Burayı kazandıktan sonra bütün organizede işçiler arasında bir komite kurup, bu komiteyle birlikte çalışmak gerekiyor. İlla ki burada çalışan herkesin buradaki fabrikalarda çalışan bir kardeşi bir akrabası bir tanıdığı arkadaşı vardır. İletişime geçip sendikal örgütlenmeyi yaygınlaştırmamız lazım. Hükümetin çıkarmaya çalıştığı bir sendikalar yasası var. Artık herkesi yani işçiyi örgütsüz hale getirmek istiyorlar.

-Günlerdir birlikte direniştesiniz. Bu örgütlenme süreci ve direniş Billur Tuz işçilerine ne kazandırdı?

Buradaki insanların çoğu içeride birbirine selam vermezdi. Şimdi sabah 7.00’den akşam 18.00’e kadar sohbet, ıslık ve sloganların haricinde, sohbetlerle, güzel diyaloglarla geçiyor. Bize bu direniş arkadaşlığı dostluğu kazandırdı. Yani bir birliktelik yoktu. Ve şuna inanın, işverenin baskılarından bıktık. Artık öyle bir şey ki şu kapıdan içeriye girdiğimiz zaman ben kendim için söyleyeyim ama diğer arkadaşlarda da gözlemliyordum, hepimizin suratı beş karıştı. Şu kapının önünde bu yağmura rağmen bu soğuya rağmen şimdi yüzümüz gülüyor. Çektiğimiz sıkıntıya rağmen yüzümüz gülüyor.

- Son olarak buradan işçilere, emekçilere neler söylemek istersiniz?

Son olarak benim tespitim var, bir dönem gerçekten işçilerin dönemiymiş. 80 darbesinden sonra sendikaları kapatmışlar. Duraklama ve gerileme dönemi yaşanmış. Şu anda bir yıl içerisinde üç fabrikada Çiğli Organize’den bahsediyorum ama diğer yerlerde de var. Hugo Boss, UPS, Kampana da var, ben artık bunu işçi sınıfının yavaş yavaş ayaklanması olarak görüyorum. Ayaklanma dönemi başladı diye düşünüyorum. O yüzden geleceğe umutla bakıyorum.

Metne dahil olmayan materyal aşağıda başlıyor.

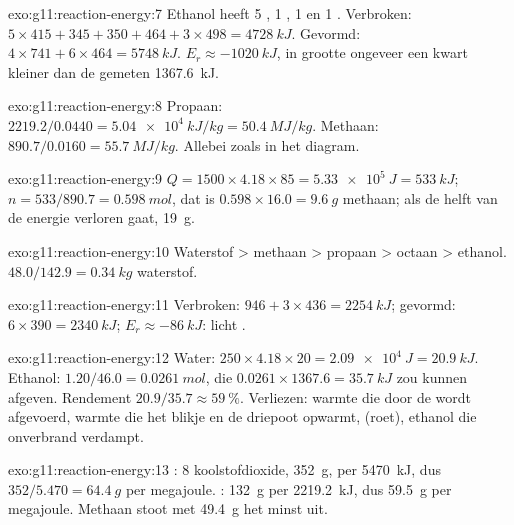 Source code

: \begin{solution}{exo:g11:reaction-energy:7}
Ethanol  heeft 5 , 1 , 1  en 1
. Verbroken: $5 \times 415 + 345 + 350 + 464 + 3 \times 498 =
\qty{4728}{kJ}$. Gevormd: $4 \times 741 + 6 \times 464 = \qty{5748}{kJ}$.
$E_r \approx \qty{-1020}{kJ}$, in grootte ongeveer een kwart kleiner dan
de gemeten \qty{1367.6}{kJ}.
\end{solution}

\begin{solution}{exo:g11:reaction-energy:8}
Propaan: $2219.2 / 0.0440 = \qty{5.04e4}{kJ/kg} = \qty{50.4}{MJ/kg}$.
Methaan: $890.7 / 0.0160 = \qty{55.7}{MJ/kg}$. Allebei zoals in het
diagram.
\end{solution}

\begin{solution}{exo:g11:reaction-energy:9}
$Q = 1500 \times 4.18 \times 85 = \qty{5.33e5}{J} = \qty{533}{kJ}$;
$n = 533 / 890.7 = \qty{0.598}{mol}$, dat is $0.598 \times 16.0 =
\qty{9.6}{g}$ methaan; als de helft van de energie verloren gaat,
\qty{19}{g}.
\end{solution}

\begin{solution}{exo:g11:reaction-energy:10}
Waterstof > methaan > propaan > octaan > ethanol.
$48.0 / 142.9 = \qty{0.34}{kg}$ waterstof.
\end{solution}

\begin{solution}{exo:g11:reaction-energy:11}
Verbroken: $946 + 3 \times 436 = \qty{2254}{kJ}$; gevormd:
$6 \times 390 = \qty{2340}{kJ}$; $E_r \approx \qty{-86}{kJ}$: licht
.
\end{solution}

\begin{solution}{exo:g11:reaction-energy:12}
Water: $250 \times 4.18 \times 20 = \qty{2.09e4}{J} = \qty{20.9}{kJ}$.
Ethanol: $1.20 / 46.0 = \qty{0.0261}{mol}$, die
$0.0261 \times 1367.6 = \qty{35.7}{kJ}$ zou kunnen afgeven. Rendement
$20.9 / 35.7 \approx \qty{59}{\percent}$. Verliezen: warmte die door de
 wordt afgevoerd, warmte die het blikje en de driepoot opwarmt,
 (roet), ethanol die onverbrand verdampt.
\end{solution}

\begin{solution}{exo:g11:reaction-energy:13}
: 8  koolstofdioxide,
\qty{352}{g}, per \qty{5470}{kJ}, dus $352 / 5.470 = \qty{64.4}{g}$ per
megajoule. : \qty{132}{g} per
\qty{2219.2}{kJ}, dus \qty{59.5}{g} per megajoule. Methaan stoot met
\qty{49.4}{g} het minst uit.
\end{solution}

İşçilere de söylemek istediğim; şu anda mevcut yasalarda bizim olan haklar var. Biz bunların üzerine korkmadan gidersek bizim olmayanları da biz kendimiz ele alıp kendi adımıza değiştirmemiz lazım. İşçi sınıfı sandığa gittiği zaman da sınıfını bilerek davranmalı.